On August 25, 2025, Airbnb started phasing out the split-fee model.
For years, Airbnb ran with two parallel systems:
- Split Fee: The “classic” model. Hosts paid about 3%, while guests paid a 14–16% service fee.
- Host-Only Fee (called Simplified Pricing or Single Fee by Airbnb): Airbnb charged hosts around 15%, with no separate guest service fee. Since 2020 (rolled out globally thereafter), this has already been mandatory for software-connected property managers in Europe (Airbnb’s “simplified pricing“) and strongly encouraged elsewhere.
Now, Airbnb is ending the split fee everywhere. By December 1, 2025, all hosts — large or small, PMS-connected or not — will be on the host-only fee (~15.5%).
📅 Timeline
- Aug 25, 2025 → New PMS-connected hosts must use Single Fee.
- Oct 27, 2025 → Most PMS-connected hosts worldwide automatically move to 15.5% Single Fee.
- Dec 1, 2025 → Most non-PMS hosts (individual hosts, small operators) also move to 15.5% Single Fee.
- Exemption: Hotel listings under Airbnb Travel LLC contracts.
🏠 Implications for Hosts
U.S. Small Hosts
- Biggest impact: They’ve been enjoying the split model (3% host fee) until now.
- Moving to 15.5% means their cost of distribution goes upto 5x overnight.
- Likely response: Hosts may raise rates to protect margins.
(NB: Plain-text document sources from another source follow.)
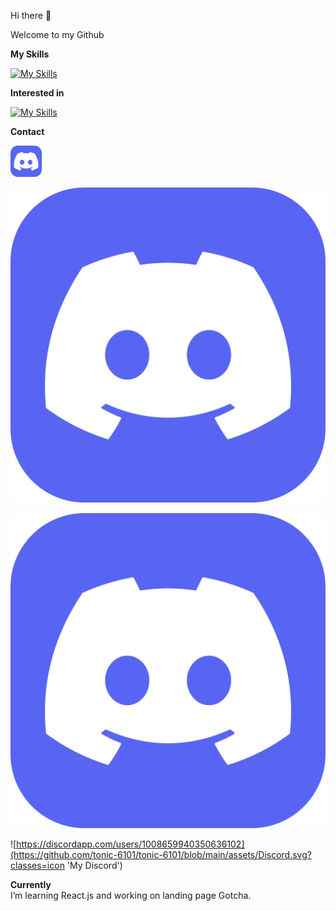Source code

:  <link rel="stylesheet" href="css/style.css" />

Hi there 👋

Welcome to my Github

**My Skills**

[![My Skills](https://skillicons.dev/icons?i=html,css,js,graphql,mysql)](https://skillicons.dev)

**Interested in**

[![My Skills](https://skillicons.dev/icons?i=react,nodejs,expressjs,nextjs,ts)](https://skillicons.dev)

**Contact**

<a class="icon" href="https://discordapp.com/users/1008659940350636102"><img src="https://github.com/tonic-6101/tonic-6101/blob/main/assets/Discord.svg" alt="My Discord" style="width:50px;height:50px;" target="_blank"></a>

<a class="icon" href="https://discordapp.com/users/1008659940350636102"><img src="https://github.com/tonic-6101/tonic-6101/blob/main/assets/Discord.svg" alt="My Discord" target="_blank"></a>

<a class="icon" href="https://discordapp.com/users/1008659940350636102"><img src="https://github.com/tonic-6101/tonic-6101/blob/main/assets/Discord.svg" alt="My Discord" target="_blank" rel="noopener noreferrer"></a>

![https://discordapp.com/users/1008659940350636102](https://github.com/tonic-6101/tonic-6101/blob/main/assets/Discord.svg?classes=icon 'My Discord')

**Currently**</br>
I’m learning React.js and working on landing page Gotcha.

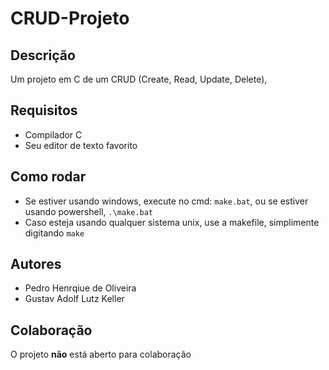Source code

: # CRUD-Projeto

## Descrição

Um projeto em C de um CRUD (Create, Read, Update, Delete),

## Requisitos

- Compilador C
- Seu editor de texto favorito 

## Como rodar

- Se estiver usando windows, execute no cmd:
    `make.bat`, ou se estiver usando powershell, `.\make.bat`
- Caso esteja usando qualquer sistema unix, use a makefile, simplimente digitando `make`

## Autores

- Pedro Henrqiue de Oliveira
- Gustav Adolf Lutz Keller

## Colaboração

O projeto __não__ está aberto para colaboração
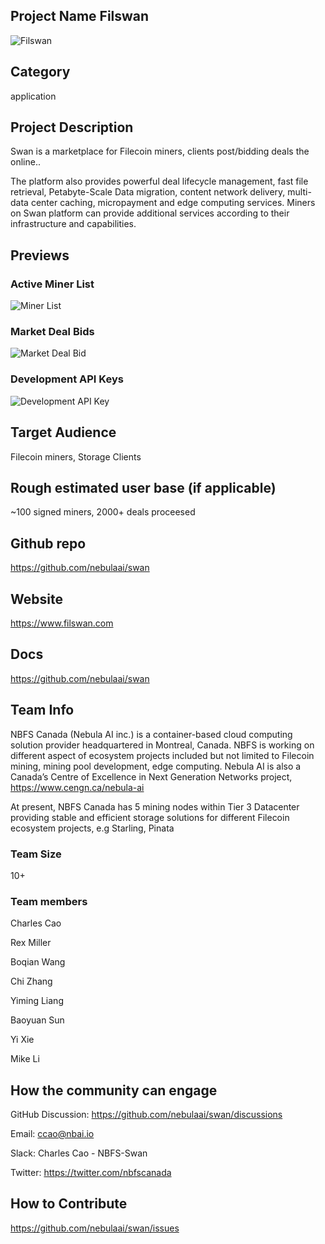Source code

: ## Project Name Filswan
![Filswan](https://github.com/nebulaai/swan/blob/main/doc/swan.png)

## Category 
application

## Project Description
Swan is a marketplace for Filecoin miners, clients post/bidding deals the online.. 

The platform also provides powerful deal lifecycle management, fast file retrieval, Petabyte-Scale Data migration, content network delivery, multi-data center caching, micropayment and edge computing services. Miners on Swan platform can provide additional services according to their infrastructure and capabilities. 


## Previews
### Active Miner List
![Miner List](https://github.com/nebulaai/swan/blob/main/doc/dashboard.png)
### Market Deal Bids
![Market Deal Bid](https://github.com/nebulaai/swan/blob/main/doc/bid.png)
### Development API Keys
![Development API Key](https://github.com/nebulaai/swan/blob/main/doc/api_key.png)

## Target Audience
Filecoin miners, Storage Clients

## Rough estimated user base (if applicable)

~100 signed miners, 2000+ deals proceesed 

## Github repo
https://github.com/nebulaai/swan

## Website
https://www.filswan.com

## Docs
https://github.com/nebulaai/swan

## Team Info

NBFS Canada (Nebula AI inc.) is a container-based cloud computing solution provider headquartered in Montreal, Canada. NBFS is working on different aspect of ecosystem projects included but not limited to Filecoin mining, mining pool development, edge computing. Nebula AI is also a Canada’s Centre of Excellence in Next Generation Networks project, https://www.cengn.ca/nebula-ai

At present, NBFS Canada has 5 mining nodes within Tier 3 Datacenter providing stable and efficient storage solutions for different Filecoin ecosystem projects, e.g Starling, Pinata


### Team Size  
10+

### Team members  

Charles Cao

Rex Miller

Boqian Wang

Chi Zhang

Yiming Liang

Baoyuan Sun

Yi Xie

Mike Li


## How the community can engage

GitHub Discussion: https://github.com/nebulaai/swan/discussions

Email:  ccao@nbai.io

Slack:  Charles Cao - NBFS-Swan

Twitter:  https://twitter.com/nbfscanada

## How to Contribute
https://github.com/nebulaai/swan/issues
But higher rates could reduce bookings.
U.S. Property Managers
- For years, many U.S. property managers also benefited from the split-fee setup, which made Airbnb look cheaper than Booking.com or Vrbo from their side.
- With the shift to 15.5% host-only fees, U.S. managers now face channel cost parity with Booking.com (~15%), while Vrbo remains cheaper (~8%).
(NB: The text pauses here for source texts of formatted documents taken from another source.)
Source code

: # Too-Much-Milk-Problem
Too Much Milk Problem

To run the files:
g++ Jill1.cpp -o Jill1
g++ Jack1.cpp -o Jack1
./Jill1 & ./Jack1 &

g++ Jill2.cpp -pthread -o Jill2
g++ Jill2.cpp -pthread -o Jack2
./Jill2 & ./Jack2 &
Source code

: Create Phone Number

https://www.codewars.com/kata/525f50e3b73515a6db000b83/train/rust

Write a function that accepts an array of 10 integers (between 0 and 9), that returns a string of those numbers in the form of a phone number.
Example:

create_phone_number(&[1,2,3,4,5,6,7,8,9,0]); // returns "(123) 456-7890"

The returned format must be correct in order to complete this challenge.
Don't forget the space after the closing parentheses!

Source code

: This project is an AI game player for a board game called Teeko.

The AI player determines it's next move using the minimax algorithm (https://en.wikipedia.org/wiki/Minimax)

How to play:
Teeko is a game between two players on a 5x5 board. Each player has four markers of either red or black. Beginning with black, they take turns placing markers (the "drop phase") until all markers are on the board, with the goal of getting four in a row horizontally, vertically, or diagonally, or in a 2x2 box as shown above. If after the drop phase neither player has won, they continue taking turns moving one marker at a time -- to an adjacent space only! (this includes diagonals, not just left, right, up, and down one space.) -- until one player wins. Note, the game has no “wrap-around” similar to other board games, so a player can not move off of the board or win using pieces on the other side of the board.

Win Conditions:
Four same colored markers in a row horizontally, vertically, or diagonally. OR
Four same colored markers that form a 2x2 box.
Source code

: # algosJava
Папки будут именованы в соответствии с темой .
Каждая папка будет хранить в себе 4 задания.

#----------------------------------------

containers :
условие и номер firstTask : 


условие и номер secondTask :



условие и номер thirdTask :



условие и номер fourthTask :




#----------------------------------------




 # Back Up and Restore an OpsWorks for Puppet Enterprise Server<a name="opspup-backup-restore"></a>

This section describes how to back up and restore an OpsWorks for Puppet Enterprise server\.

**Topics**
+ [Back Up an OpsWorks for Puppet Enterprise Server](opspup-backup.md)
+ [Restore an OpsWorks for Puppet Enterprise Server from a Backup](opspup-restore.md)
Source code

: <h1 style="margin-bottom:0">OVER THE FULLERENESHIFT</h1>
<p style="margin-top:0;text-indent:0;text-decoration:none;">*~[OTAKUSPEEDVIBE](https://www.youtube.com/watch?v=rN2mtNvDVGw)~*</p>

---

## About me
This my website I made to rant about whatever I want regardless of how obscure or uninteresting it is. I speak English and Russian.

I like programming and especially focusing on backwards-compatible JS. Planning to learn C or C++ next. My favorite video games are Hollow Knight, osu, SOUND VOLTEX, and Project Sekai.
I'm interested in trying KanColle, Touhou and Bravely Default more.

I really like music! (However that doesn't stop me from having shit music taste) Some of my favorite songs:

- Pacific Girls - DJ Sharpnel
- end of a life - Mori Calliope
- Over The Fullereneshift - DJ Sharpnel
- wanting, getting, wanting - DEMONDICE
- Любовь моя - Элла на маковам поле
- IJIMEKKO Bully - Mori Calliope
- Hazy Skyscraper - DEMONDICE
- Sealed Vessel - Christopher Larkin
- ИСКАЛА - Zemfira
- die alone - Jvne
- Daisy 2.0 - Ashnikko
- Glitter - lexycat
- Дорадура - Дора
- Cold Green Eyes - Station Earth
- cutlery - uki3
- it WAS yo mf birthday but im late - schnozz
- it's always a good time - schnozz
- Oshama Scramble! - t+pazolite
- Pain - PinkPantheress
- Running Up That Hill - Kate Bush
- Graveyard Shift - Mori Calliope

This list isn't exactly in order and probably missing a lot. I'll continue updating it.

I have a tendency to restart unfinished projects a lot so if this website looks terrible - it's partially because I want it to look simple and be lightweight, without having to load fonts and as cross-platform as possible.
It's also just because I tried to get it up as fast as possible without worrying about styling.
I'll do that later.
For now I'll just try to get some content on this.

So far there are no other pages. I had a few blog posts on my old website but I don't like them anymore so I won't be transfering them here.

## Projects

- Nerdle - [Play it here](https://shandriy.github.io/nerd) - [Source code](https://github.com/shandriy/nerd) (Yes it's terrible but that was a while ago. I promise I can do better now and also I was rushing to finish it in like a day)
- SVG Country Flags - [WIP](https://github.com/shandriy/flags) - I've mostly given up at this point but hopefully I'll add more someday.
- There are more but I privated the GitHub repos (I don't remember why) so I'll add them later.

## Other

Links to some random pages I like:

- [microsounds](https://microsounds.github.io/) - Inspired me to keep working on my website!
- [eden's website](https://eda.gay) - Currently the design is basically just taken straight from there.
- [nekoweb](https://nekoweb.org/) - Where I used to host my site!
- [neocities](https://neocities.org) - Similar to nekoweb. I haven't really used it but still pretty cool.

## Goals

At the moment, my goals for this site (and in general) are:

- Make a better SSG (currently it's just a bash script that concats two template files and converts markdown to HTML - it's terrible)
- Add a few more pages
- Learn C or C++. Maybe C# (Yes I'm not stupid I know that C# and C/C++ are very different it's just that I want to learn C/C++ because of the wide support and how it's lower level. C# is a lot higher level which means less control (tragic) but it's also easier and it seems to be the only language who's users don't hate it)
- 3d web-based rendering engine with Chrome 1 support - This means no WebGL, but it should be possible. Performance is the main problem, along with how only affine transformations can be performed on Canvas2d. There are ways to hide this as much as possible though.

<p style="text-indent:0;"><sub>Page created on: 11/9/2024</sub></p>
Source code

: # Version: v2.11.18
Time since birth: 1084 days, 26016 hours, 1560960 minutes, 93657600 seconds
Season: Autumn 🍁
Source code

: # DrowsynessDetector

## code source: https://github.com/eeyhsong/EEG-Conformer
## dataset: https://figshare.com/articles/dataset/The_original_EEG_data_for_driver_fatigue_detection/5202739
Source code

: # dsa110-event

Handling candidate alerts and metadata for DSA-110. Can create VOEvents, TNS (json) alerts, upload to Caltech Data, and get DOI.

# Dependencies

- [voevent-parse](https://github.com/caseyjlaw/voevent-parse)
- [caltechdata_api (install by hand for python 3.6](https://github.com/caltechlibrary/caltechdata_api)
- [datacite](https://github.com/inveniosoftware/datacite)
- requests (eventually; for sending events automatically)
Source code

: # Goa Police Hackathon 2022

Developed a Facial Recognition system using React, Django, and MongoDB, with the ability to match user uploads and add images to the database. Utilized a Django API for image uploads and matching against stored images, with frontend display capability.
- This will trigger tough strategic questions:
- Should they align pricing across channels now that Airbnb is no longer cheaper?
- Should they rebalance inventory toward Vrbo or Booking.com, where the economics are better?
- Or should they accept Airbnb’s higher cost if guest demand remains stronger there?
- For multi-channel managers, this change will force a more deliberate channel mix strategy — not just relying on Airbnb’s brand power, but weighing cost vs. demand.
Property Managers in Europe
- Less dramatic: PMS-connected managers have already been under host-only (Simplified Pricing) since 2020.
- What’s new: even non-PMS European hosts (smaller operators) lose access to split fee in December 2025.
Cleaning Fees and Extras
- Remember: the Airbnb host service fee applies to the total booking amount, which means:
- Nightly rate
- Cleaning fee
- Additional guest fees
- Under the split fee, only 3% was deducted from these amounts. Under the host-only fee, it’s now 15.5%.
- This means that if you don’t adjust, Airbnb will now take five times more from your cleaning fee as well.
- To keep your net cleaning payout the same, you may want to recalculate:
- New Cleaning Fee ≈ Old Cleaning Fee × 1.1479(That multiplier offsets the jump from 3% to 15.5% host service fee.)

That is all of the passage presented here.